For decades, patients with newly diagnosed peripheral T-cell lymphoma (PTCL) have had only chemotherapy as a treatment option. That’s set to change with an FDA approval for Seattle Genetics’ Adcetris in certain types of PTCLs.
With a Friday approval in combination with chemotherapy, Adcetris is the first treatment for patients with newly diagnosed PTCL, according to the FDA. With the approval, “clinicians have the opportunity to transform the way newly diagnosed CD30-expressing PTCL patients are treated,” Memorial Sloan Kettering Cancer Center oncologist Steven Horwitz, M.D., said in a statement.
Adcetris won its latest nod through a new regulatory pathway called Real-Time Oncology Review. Under the program, FDA officials can review a drug’s data before an official submission, leading to more interaction throughout the review process and faster approvals after an application. Back in July, Novartis’ Kisqali became the first to snag an OK under the pathway, and Merck’s Keytruda followed in August.
The Adcetris approval came only 2 weeks after Seattle Genetics completed its FDA application and 6 months earlier than expected, Leerink Research analyst Andrew Berens, M.D., wrote in a note. His team believes “uptake will be rapid given that only chemotherapy is available to treat this disease, unlike Hodgkin’s lymphoma.”
Friday’s nod in certain PTCLs adds to Adcetris’ other indications, including certain types of classical Hodgkin lymphoma.
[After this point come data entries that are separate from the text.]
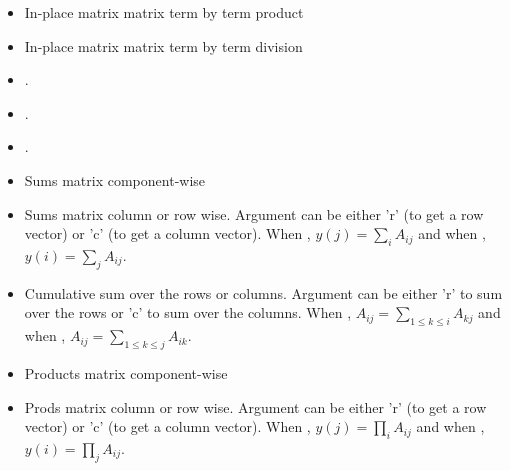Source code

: \begin{itemize}
\item {} 
  \sshortdescribe In-place matrix matrix term by term product  

\item {} 
  \sshortdescribe In-place matrix matrix term by term division

\item {} 
  \sshortdescribe {}.


\item {} 
    \sshortdescribe {}.

\item {} 
  \sshortdescribe {}.

\item {}
  \sshortdescribe Sums matrix component-wise  

\item {}
  \sshortdescribe Sums matrix column or row wise. Argument  can be
  either 'r' (to get a row vector) or 'c' (to get a column vector). When
  , $y(j) = \sum_i A_{ij}$ and when , $y(i) = \sum_j
  A_{ij}$.

\item {} 
  \sshortdescribe Cumulative sum over the rows or columns. Argument 
  can be either 'r' to sum over the rows or 'c' to sum over the columns. When
  , $A_{ij} = \sum_{1 \le k \le i} A_{kj}$ and when , 
  $A_{ij} = \sum_{1 \le k \le j} A_{ik}$.

\item {}
  \sshortdescribe Products matrix component-wise

\item {}
  \sshortdescribe Prods matrix column or row wise. Argument  can be
  either 'r' (to get a row vector) or 'c' (to get a column vector). When
  , $y(j) = \prod_i A_{ij}$ and when , $y(i) = \prod_j
  A_{ij}$.


\end{itemize}
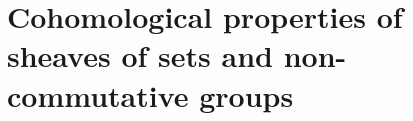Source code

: \setcounter{chapter}{12}
\chapter{Cohomological properties of sheaves of sets and non-commutative groups}
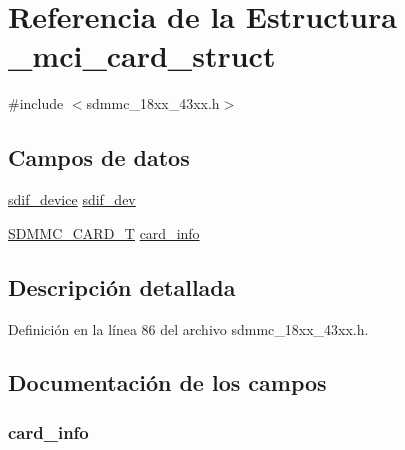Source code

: \hypertarget{struct__mci__card__struct}{}\section{Referencia de la Estructura \+\_\+mci\+\_\+card\+\_\+struct}
\label{struct__mci__card__struct}


{\ttfamily \#include $<$sdmmc\+\_\+18xx\+\_\+43xx.\+h$>$}

\subsection*{Campos de datos}
\begin{DoxyCompactItemize}
\item 
\hyperlink{group___s_d_i_f__18_x_x__43_x_x_ga14a605aa797cde1201ae414437a32292}{sdif\+\_\+device} \hyperlink{struct__mci__card__struct_a874100e24648dab78643d19778685b02}{sdif\+\_\+dev}
\item 
\hyperlink{struct_s_d_m_m_c___c_a_r_d___t}{S\+D\+M\+M\+C\+\_\+\+C\+A\+R\+D\+\_\+T} \hyperlink{struct__mci__card__struct_ae2fd0c303f76a8614f0a1d3b8b173d1f}{card\+\_\+info}
\end{DoxyCompactItemize}


\subsection{Descripción detallada}


Definición en la línea 86 del archivo sdmmc\+\_\+18xx\+\_\+43xx.\+h.



\subsection{Documentación de los campos}
\subsubsection[{\texorpdfstring{card\+\_\+info}{card_info}}]{ card\+\_\+info}\hypertarget{struct__mci__card__struct_ae2fd0c303f76a8614f0a1d3b8b173d1f}{}\label{struct__mci__card__struct_ae2fd0c303f76a8614f0a1d3b8b173d1f}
The Friday approval follows a March thumbs-up in advanced classical Hodgkin lymphoma, an indication where Seattle Genetics has now launched. The company believes its drug will become a blockbuster in the U.S., CEO Clay Siegall, Ph.D., said on a conference call last month. For 2018, Seattle Genetics projects $473 million to $478 million in Adcetris sales, which would represent about a 50% jump over last year.